▶ [Action item]:
Gather all lines in the entries that include the word "with".

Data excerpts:
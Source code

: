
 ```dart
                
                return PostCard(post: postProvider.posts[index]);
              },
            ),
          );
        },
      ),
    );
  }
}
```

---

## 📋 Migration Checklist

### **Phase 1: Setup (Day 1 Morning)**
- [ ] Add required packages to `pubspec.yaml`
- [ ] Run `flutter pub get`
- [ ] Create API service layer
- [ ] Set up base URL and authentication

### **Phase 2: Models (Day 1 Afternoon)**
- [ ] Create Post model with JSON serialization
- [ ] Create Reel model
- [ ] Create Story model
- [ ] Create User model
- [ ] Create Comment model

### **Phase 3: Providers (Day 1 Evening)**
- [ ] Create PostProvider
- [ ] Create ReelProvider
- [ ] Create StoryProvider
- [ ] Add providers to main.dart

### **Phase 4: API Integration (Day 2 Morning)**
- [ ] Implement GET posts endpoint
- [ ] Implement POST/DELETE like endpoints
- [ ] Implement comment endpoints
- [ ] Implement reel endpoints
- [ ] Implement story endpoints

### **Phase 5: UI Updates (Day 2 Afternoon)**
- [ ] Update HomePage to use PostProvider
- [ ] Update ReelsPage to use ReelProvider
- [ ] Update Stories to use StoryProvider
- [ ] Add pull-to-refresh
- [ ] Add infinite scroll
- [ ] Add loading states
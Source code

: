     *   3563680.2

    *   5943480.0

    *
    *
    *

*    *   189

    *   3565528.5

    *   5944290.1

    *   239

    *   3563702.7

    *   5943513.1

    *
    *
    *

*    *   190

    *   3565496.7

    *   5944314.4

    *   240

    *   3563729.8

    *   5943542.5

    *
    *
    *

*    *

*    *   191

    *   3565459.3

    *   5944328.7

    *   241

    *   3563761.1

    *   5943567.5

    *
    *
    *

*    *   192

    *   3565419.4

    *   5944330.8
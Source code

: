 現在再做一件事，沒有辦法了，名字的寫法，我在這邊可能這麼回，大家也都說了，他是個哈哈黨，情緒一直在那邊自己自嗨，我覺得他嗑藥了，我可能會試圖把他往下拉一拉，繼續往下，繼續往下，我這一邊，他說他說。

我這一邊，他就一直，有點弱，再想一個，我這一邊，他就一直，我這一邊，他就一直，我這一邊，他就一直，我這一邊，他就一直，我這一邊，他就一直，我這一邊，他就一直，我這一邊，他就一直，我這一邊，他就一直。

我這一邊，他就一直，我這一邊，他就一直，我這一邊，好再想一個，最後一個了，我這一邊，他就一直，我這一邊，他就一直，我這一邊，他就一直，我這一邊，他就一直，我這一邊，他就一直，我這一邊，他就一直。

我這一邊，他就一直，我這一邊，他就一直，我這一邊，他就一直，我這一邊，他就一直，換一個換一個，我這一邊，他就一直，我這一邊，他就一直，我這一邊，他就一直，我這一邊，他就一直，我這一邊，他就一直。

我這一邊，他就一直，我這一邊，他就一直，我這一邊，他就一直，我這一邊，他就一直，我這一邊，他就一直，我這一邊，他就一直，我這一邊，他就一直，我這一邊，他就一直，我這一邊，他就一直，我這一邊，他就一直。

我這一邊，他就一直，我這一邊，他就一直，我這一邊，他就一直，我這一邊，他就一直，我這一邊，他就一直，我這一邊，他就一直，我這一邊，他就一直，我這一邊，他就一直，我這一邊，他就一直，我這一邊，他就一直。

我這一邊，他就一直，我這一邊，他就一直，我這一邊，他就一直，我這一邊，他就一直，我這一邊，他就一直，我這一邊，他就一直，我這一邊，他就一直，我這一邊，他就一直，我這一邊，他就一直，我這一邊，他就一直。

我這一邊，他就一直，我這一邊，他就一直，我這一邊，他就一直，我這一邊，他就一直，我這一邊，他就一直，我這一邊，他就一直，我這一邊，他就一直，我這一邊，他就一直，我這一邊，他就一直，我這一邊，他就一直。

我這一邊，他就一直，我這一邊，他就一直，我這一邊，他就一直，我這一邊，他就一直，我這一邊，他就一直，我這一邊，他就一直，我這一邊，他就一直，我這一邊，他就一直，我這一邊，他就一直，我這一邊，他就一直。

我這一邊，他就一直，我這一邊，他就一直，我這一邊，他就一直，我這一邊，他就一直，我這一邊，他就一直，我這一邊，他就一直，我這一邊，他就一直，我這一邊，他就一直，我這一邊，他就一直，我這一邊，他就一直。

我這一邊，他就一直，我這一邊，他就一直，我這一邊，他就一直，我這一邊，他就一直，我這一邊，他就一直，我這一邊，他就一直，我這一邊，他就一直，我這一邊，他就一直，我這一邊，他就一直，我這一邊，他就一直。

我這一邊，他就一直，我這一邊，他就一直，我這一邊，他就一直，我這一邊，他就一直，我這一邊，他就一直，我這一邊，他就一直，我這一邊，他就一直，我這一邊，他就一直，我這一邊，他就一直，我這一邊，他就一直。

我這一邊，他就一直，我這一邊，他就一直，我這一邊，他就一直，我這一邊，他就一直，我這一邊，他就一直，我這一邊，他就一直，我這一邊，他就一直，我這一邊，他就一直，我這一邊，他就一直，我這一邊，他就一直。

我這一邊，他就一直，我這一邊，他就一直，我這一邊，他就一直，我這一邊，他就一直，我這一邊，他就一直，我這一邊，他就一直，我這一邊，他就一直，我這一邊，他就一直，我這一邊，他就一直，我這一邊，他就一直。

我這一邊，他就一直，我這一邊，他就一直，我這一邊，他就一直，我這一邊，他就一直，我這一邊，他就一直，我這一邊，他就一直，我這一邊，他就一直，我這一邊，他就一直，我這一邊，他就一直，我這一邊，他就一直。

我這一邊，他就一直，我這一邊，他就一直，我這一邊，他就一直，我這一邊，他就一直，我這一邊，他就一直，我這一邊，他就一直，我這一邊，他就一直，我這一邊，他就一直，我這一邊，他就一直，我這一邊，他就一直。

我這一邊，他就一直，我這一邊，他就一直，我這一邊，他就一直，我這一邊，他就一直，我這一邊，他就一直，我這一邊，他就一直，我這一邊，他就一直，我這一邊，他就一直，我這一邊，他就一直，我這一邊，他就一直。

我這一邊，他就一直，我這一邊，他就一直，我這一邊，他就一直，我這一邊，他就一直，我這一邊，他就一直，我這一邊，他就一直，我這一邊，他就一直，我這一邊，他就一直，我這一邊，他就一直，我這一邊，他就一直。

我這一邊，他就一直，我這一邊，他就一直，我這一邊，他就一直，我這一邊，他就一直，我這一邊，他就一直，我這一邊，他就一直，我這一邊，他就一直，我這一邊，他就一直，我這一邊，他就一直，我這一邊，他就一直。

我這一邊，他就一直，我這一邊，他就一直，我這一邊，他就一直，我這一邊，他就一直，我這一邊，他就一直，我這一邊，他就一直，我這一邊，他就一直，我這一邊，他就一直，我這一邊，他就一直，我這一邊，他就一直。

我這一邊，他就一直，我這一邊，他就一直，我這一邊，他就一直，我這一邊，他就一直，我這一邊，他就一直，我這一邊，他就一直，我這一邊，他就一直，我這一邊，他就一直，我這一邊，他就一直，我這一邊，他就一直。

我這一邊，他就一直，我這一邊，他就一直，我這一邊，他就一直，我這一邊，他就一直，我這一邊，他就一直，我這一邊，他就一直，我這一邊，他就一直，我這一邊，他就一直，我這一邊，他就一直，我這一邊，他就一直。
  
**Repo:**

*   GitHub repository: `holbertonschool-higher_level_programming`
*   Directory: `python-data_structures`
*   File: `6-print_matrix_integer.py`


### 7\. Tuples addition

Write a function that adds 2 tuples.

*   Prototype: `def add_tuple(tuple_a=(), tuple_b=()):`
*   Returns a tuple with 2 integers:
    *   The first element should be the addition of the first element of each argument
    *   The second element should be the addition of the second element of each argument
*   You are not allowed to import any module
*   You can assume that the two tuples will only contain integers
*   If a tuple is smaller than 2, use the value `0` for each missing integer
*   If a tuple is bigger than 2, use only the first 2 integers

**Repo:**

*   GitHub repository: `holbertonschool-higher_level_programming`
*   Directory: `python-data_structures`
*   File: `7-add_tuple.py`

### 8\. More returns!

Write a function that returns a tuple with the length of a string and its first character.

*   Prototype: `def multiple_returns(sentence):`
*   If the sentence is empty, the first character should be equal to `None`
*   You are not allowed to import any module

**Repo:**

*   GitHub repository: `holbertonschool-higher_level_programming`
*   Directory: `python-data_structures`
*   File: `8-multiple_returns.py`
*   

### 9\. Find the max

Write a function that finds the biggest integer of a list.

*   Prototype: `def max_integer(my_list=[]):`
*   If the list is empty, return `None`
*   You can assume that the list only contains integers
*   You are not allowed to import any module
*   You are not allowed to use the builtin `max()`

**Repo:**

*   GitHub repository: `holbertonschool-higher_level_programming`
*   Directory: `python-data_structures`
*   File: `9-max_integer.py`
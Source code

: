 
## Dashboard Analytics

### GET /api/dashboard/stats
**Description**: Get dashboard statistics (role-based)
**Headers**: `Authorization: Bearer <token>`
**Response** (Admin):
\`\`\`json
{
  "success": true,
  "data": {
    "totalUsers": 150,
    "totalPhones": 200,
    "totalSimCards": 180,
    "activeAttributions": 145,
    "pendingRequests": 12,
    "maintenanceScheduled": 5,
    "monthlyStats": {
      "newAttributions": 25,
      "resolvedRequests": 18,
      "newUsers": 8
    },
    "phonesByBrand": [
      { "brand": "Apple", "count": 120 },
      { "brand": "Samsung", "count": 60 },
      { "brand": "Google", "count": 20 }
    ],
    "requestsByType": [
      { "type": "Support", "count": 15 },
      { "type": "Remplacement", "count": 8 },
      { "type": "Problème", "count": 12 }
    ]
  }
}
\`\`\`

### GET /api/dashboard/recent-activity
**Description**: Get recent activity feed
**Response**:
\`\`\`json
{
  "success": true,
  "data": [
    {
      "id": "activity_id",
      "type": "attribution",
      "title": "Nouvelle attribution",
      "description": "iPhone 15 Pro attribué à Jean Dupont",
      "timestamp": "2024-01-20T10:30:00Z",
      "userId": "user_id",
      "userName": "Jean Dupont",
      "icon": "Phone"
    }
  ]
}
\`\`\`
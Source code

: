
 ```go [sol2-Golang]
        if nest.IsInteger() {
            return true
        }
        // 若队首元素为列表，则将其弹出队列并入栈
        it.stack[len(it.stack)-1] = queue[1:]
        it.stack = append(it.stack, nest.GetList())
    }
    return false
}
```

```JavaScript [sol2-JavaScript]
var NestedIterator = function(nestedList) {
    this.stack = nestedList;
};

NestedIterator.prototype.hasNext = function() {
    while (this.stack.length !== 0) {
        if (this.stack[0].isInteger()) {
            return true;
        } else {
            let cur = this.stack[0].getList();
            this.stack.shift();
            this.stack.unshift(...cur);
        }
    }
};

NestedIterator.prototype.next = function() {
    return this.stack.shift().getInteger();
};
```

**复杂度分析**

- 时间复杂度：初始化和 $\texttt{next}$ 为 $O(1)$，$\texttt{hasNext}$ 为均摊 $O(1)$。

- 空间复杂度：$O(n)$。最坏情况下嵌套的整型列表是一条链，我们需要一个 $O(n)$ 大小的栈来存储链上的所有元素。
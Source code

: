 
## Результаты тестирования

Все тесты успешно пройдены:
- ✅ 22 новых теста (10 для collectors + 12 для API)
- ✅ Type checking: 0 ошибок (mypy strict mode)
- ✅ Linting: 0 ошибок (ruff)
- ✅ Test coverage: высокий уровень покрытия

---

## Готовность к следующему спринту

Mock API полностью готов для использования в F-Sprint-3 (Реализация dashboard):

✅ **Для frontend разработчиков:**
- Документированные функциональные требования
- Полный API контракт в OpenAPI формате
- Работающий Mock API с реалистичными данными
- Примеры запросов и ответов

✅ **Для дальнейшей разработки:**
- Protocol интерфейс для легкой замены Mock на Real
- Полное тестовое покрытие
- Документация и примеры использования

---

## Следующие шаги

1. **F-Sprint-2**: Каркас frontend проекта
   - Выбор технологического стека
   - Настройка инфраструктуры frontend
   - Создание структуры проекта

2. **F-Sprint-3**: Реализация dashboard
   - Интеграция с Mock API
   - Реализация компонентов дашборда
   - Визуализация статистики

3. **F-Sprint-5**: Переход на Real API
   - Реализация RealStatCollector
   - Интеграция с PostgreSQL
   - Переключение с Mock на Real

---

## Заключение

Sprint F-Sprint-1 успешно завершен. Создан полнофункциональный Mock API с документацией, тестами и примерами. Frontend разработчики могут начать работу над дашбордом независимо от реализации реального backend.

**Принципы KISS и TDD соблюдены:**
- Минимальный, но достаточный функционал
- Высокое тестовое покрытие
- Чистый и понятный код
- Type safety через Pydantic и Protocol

▶ [Problem solution]:
- [ ] Create Post model with JSON serialization
*   Returns a tuple with 2 integers:
Write a function that returns a tuple with the length of a string and its first character.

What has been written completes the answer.